Monday, January 31, 2011

Theater Companies in Spider-Man's Shadow?


I just read this article on the New York Times Website that I thought you'd all enjoy.  I also like the idea of plugging some of the smaller theater companies in New York, which need our support now more than ever.

Jumping Out of Spider-Man’s Shadow
By IRINA ALEKSANDER
Published: January 26, 2011

IN a year when the star of the most talked-about Broadway show is a superhero in Spandex, it’s hard to fault other theater companies, on or off Broadway, for feeling a bit overshadowed.

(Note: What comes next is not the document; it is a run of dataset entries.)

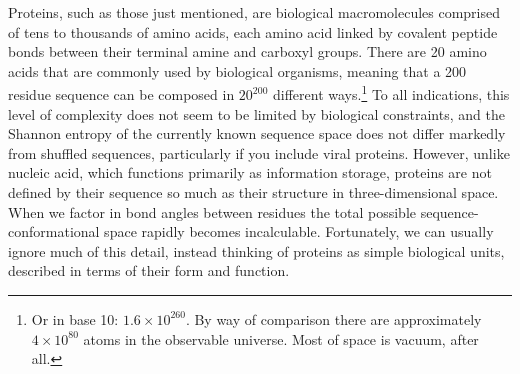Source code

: \documentclass[a4paper,11pt,twoside,openright]{scrbook}
\begin{document}

Proteins, such as those just mentioned, are biological macromolecules comprised of tens to thousands of amino acids, each amino acid linked by covalent peptide bonds between their terminal amine and carboxyl groups. There are 20 amino acids that are commonly used by biological organisms, meaning that a 200 residue sequence can be composed in \(20^{200}\) different ways.\footnote{Or in base 10: \(1.6\times10^{260}\). By way of comparison there are approximately \(4\times10^{80}\) atoms in the observable universe. Most of space is vacuum, after all.} To all indications, this level of complexity does not seem to be limited by biological constraints, and the Shannon entropy of the currently known sequence space does not differ markedly from shuffled sequences, particularly if you include viral proteins. However, unlike nucleic acid, which functions primarily as information storage, proteins are not defined by their sequence so much as their structure in three-dimensional space. When we factor in bond angles between residues the total possible sequence-conformational space rapidly becomes incalculable. Fortunately, we can usually ignore much of this detail, instead thinking of proteins as simple biological units, described in terms of their form and function.
\end{document}
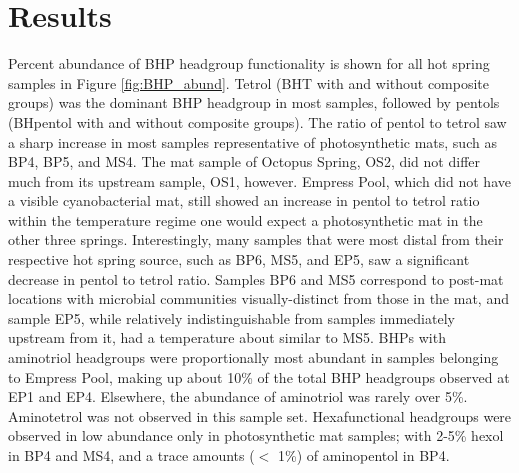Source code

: \section{Results}

Percent abundance of BHP headgroup functionality is shown for all hot spring samples in Figure \ref{fig:BHP_abund}. Tetrol (BHT with and without composite groups) was the dominant BHP headgroup in most samples, followed by pentols (BHpentol with and without composite groups). The ratio of pentol to tetrol saw a sharp increase in most samples representative of photosynthetic mats, such as BP4, BP5, and MS4. The mat sample of Octopus Spring, OS2, did not differ much from its upstream sample, OS1, however. Empress Pool, which did not have a visible cyanobacterial mat, still showed an increase in pentol to tetrol ratio within the temperature regime one would expect a photosynthetic mat in the other three springs. Interestingly, many samples that were most distal from their respective hot spring source, such as BP6, MS5, and EP5, saw a significant decrease in pentol to tetrol ratio. Samples BP6 and MS5 correspond to post-mat locations with microbial communities visually-distinct from those in the mat, and sample EP5, while relatively indistinguishable from samples immediately upstream from it, had a temperature about similar to MS5. BHPs with aminotriol headgroups were proportionally most abundant in samples belonging to Empress Pool, making up about 10\% of the total BHP headgroups observed at EP1 and EP4. Elsewhere, the abundance of aminotriol was rarely over 5\%. Aminotetrol was not observed in this sample set. Hexafunctional headgroups were observed in low abundance only in photosynthetic mat samples; with 2-5\% hexol in BP4 and MS4, and a trace amounts ($<$ 1\%) of aminopentol in BP4.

“No, no, no, no,” said Barry Grove, the executive producer of the Manhattan Theater Club, one of the city’s major nonprofit theaters, when asked about the Spider-Man musical. “I hope people are talking about more than that.”
That, at least in part, was the purpose of the theater’s benefit on Monday at the Plaza Hotel, where board members and moneyed donors gathered for an evening of cabaret. The featured performers were Bebe Neuwirth of “The Addams Family,” Cheyenne Jackson of “30 Rock” and Steven Pasquale and Laura Benanti, the husband-and-wife actors who are veterans of the New York stage.
While guests sat down to dinner in the Grand Ballroom, the performers were stretching their vocal cords in a makeshift green room, a carpeted hotel room one floor above with a spread of fresh fruit.
Ms. Benanti and Mr. Pasquale, who said they have friends in the “Spider-Man” production, seemed conflicted about the show. “I think it’s a dangerous precedent to spend $65 million on a production because there are a lot of things that can be written and enjoyed for a whole lot less money and injury,” Mr. Pasquale said.
Ms. Benanti, dressed in a sequined, leggy black dress, added: “We live in the Twitter world, so you know when someone eats a muffin, but you don’t know what’s happening in Afghanistan. I think this is the trickle-down effect of that into the arts, which is really sad.”
A more diplomatic stance was offered by Mr. Jackson, who was corralled to the benefit by Robert Carlock, an executive producer of “30 Rock.”
“Anytime Broadway is being talked about on ‘Letterman’ and late-night shows on a daily basis, it’s good,” he said. He said that he plans to see the show whenever it opens.
Ms. Neuwirth, wearing a low-cut black baby-doll dress that showed off her lean, angled figure, was walking around with a miniature bottle of Champagne, sipping it through a straw, when a man with a headset came out and gave the performers a 15-minute warning. After each made a quick trip to the restroom, they took the elevator downstairs together.
“Did you all not get your bottle of Champagne?” Ms. Neuwirth, who was up first, asked the audience. She opened with cheeky show tunes, singing Liza Minnelli’s “Ring Them Bells.”
Mr. Pasquale sang an earnest rendition of “On the Street Where You Live” and introduced Ms. Benanti (“She is also my wife. Yay!”), who performed a song from her role as Claudia in David Leveaux’s revival of “Nine.”
Last up was Mr. Jackson, who said he would be performing a song from “Finian’s Rainbow,” which he was in last year. Two people in the audience clapped. “Ah, yes,” Mr. Jackson said. “That’s why we closed it in nine weeks.”